### MATERIAL FOR THE TASK

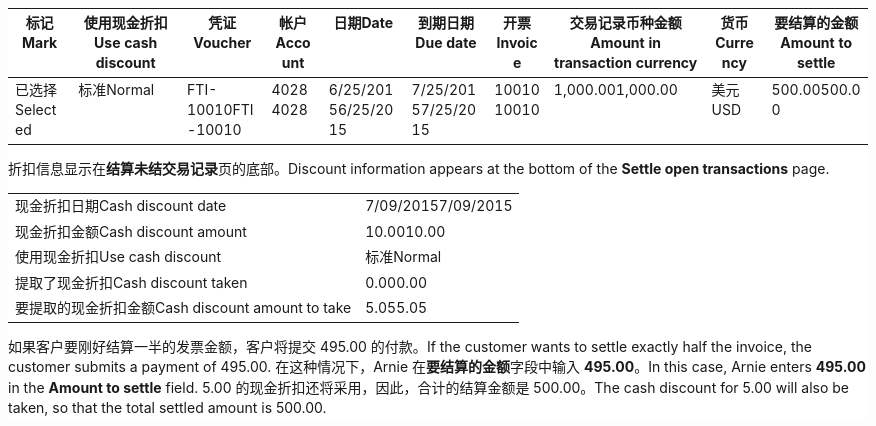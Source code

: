 | <span data-ttu-id="44c7f-196">标记</span><span class="sxs-lookup"><span data-stu-id="44c7f-196">Mark</span></span>     | <span data-ttu-id="44c7f-197">使用现金折扣</span><span class="sxs-lookup"><span data-stu-id="44c7f-197">Use cash discount</span></span> | <span data-ttu-id="44c7f-198">凭证</span><span class="sxs-lookup"><span data-stu-id="44c7f-198">Voucher</span></span>   | <span data-ttu-id="44c7f-199">帐户</span><span class="sxs-lookup"><span data-stu-id="44c7f-199">Account</span></span> | <span data-ttu-id="44c7f-200">日期</span><span class="sxs-lookup"><span data-stu-id="44c7f-200">Date</span></span>      | <span data-ttu-id="44c7f-201">到期日期</span><span class="sxs-lookup"><span data-stu-id="44c7f-201">Due date</span></span>  | <span data-ttu-id="44c7f-202">开票</span><span class="sxs-lookup"><span data-stu-id="44c7f-202">Invoice</span></span> | <span data-ttu-id="44c7f-203">交易记录币种金额</span><span class="sxs-lookup"><span data-stu-id="44c7f-203">Amount in transaction currency</span></span> | <span data-ttu-id="44c7f-204">货币</span><span class="sxs-lookup"><span data-stu-id="44c7f-204">Currency</span></span> | <span data-ttu-id="44c7f-205">要结算的金额</span><span class="sxs-lookup"><span data-stu-id="44c7f-205">Amount to settle</span></span> |
|----------|-------------------|-----------|---------|-----------|-----------|---------|--------------------------------|----------|------------------|
| <span data-ttu-id="44c7f-206">已选择</span><span class="sxs-lookup"><span data-stu-id="44c7f-206">Selected</span></span> | <span data-ttu-id="44c7f-207">标准</span><span class="sxs-lookup"><span data-stu-id="44c7f-207">Normal</span></span>            | <span data-ttu-id="44c7f-208">FTI-10010</span><span class="sxs-lookup"><span data-stu-id="44c7f-208">FTI-10010</span></span> | <span data-ttu-id="44c7f-209">4028</span><span class="sxs-lookup"><span data-stu-id="44c7f-209">4028</span></span>    | <span data-ttu-id="44c7f-210">6/25/2015</span><span class="sxs-lookup"><span data-stu-id="44c7f-210">6/25/2015</span></span> | <span data-ttu-id="44c7f-211">7/25/2015</span><span class="sxs-lookup"><span data-stu-id="44c7f-211">7/25/2015</span></span> | <span data-ttu-id="44c7f-212">10010</span><span class="sxs-lookup"><span data-stu-id="44c7f-212">10010</span></span>   | <span data-ttu-id="44c7f-213">1,000.00</span><span class="sxs-lookup"><span data-stu-id="44c7f-213">1,000.00</span></span>                       | <span data-ttu-id="44c7f-214">美元</span><span class="sxs-lookup"><span data-stu-id="44c7f-214">USD</span></span>      | <span data-ttu-id="44c7f-215">500.00</span><span class="sxs-lookup"><span data-stu-id="44c7f-215">500.00</span></span>           |

<span data-ttu-id="44c7f-216">折扣信息显示在**结算未结交易记录**页的底部。</span><span class="sxs-lookup"><span data-stu-id="44c7f-216">Discount information appears at the bottom of the **Settle open transactions** page.</span></span>

|                              |           |
|------------------------------|-----------|
| <span data-ttu-id="44c7f-217">现金折扣日期</span><span class="sxs-lookup"><span data-stu-id="44c7f-217">Cash discount date</span></span>           | <span data-ttu-id="44c7f-218">7/09/2015</span><span class="sxs-lookup"><span data-stu-id="44c7f-218">7/09/2015</span></span> |
| <span data-ttu-id="44c7f-219">现金折扣金额</span><span class="sxs-lookup"><span data-stu-id="44c7f-219">Cash discount amount</span></span>         | <span data-ttu-id="44c7f-220">10.00</span><span class="sxs-lookup"><span data-stu-id="44c7f-220">10.00</span></span>     |
| <span data-ttu-id="44c7f-221">使用现金折扣</span><span class="sxs-lookup"><span data-stu-id="44c7f-221">Use cash discount</span></span>            | <span data-ttu-id="44c7f-222">标准</span><span class="sxs-lookup"><span data-stu-id="44c7f-222">Normal</span></span>    |
| <span data-ttu-id="44c7f-223">提取了现金折扣</span><span class="sxs-lookup"><span data-stu-id="44c7f-223">Cash discount taken</span></span>          | <span data-ttu-id="44c7f-224">0.00</span><span class="sxs-lookup"><span data-stu-id="44c7f-224">0.00</span></span>      |
| <span data-ttu-id="44c7f-225">要提取的现金折扣金额</span><span class="sxs-lookup"><span data-stu-id="44c7f-225">Cash discount amount to take</span></span> | <span data-ttu-id="44c7f-226">5.05</span><span class="sxs-lookup"><span data-stu-id="44c7f-226">5.05</span></span>      |

<span data-ttu-id="44c7f-227">如果客户要刚好结算一半的发票金额，客户将提交 495.00 的付款。</span><span class="sxs-lookup"><span data-stu-id="44c7f-227">If the customer wants to settle exactly half the invoice, the customer submits a payment of 495.00.</span></span> <span data-ttu-id="44c7f-228">在这种情况下，Arnie 在**要结算的金额**字段中输入 **495.00**。</span><span class="sxs-lookup"><span data-stu-id="44c7f-228">In this case, Arnie enters **495.00** in the **Amount to settle** field.</span></span> <span data-ttu-id="44c7f-229">5.00 的现金折扣还将采用，因此，合计的结算金额是 500.00。</span><span class="sxs-lookup"><span data-stu-id="44c7f-229">The cash discount for 5.00 will also be taken, so that the total settled amount is 500.00.</span></span>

### EXERCISE REQUIREMENTS
Which lines in the records above hold the string "taken"? Copy each of them.

### WRITTEN RESPONSE
| <span data-ttu-id="44c7f-223">提取了现金折扣</span><span class="sxs-lookup"><span data-stu-id="44c7f-223">Cash discount taken</span></span>          | <span data-ttu-id="44c7f-224">0.00</span><span class="sxs-lookup"><span data-stu-id="44c7f-224">0.00</span></span>      |
<span data-ttu-id="44c7f-227">如果客户要刚好结算一半的发票金额，客户将提交 495.00 的付款。</span><span class="sxs-lookup"><span data-stu-id="44c7f-227">If the customer wants to settle exactly half the invoice, the customer submits a payment of 495.00.</span></span> <span data-ttu-id="44c7f-228">在这种情况下，Arnie 在**要结算的金额**字段中输入 **495.00**。</span><span class="sxs-lookup"><span data-stu-id="44c7f-228">In this case, Arnie enters **495.00** in the **Amount to settle** field.</span></span> <span data-ttu-id="44c7f-229">5.00 的现金折扣还将采用，因此，合计的结算金额是 500.00。</span><span class="sxs-lookup"><span data-stu-id="44c7f-229">The cash discount for 5.00 will also be taken, so that the total settled amount is 500.00.</span></span>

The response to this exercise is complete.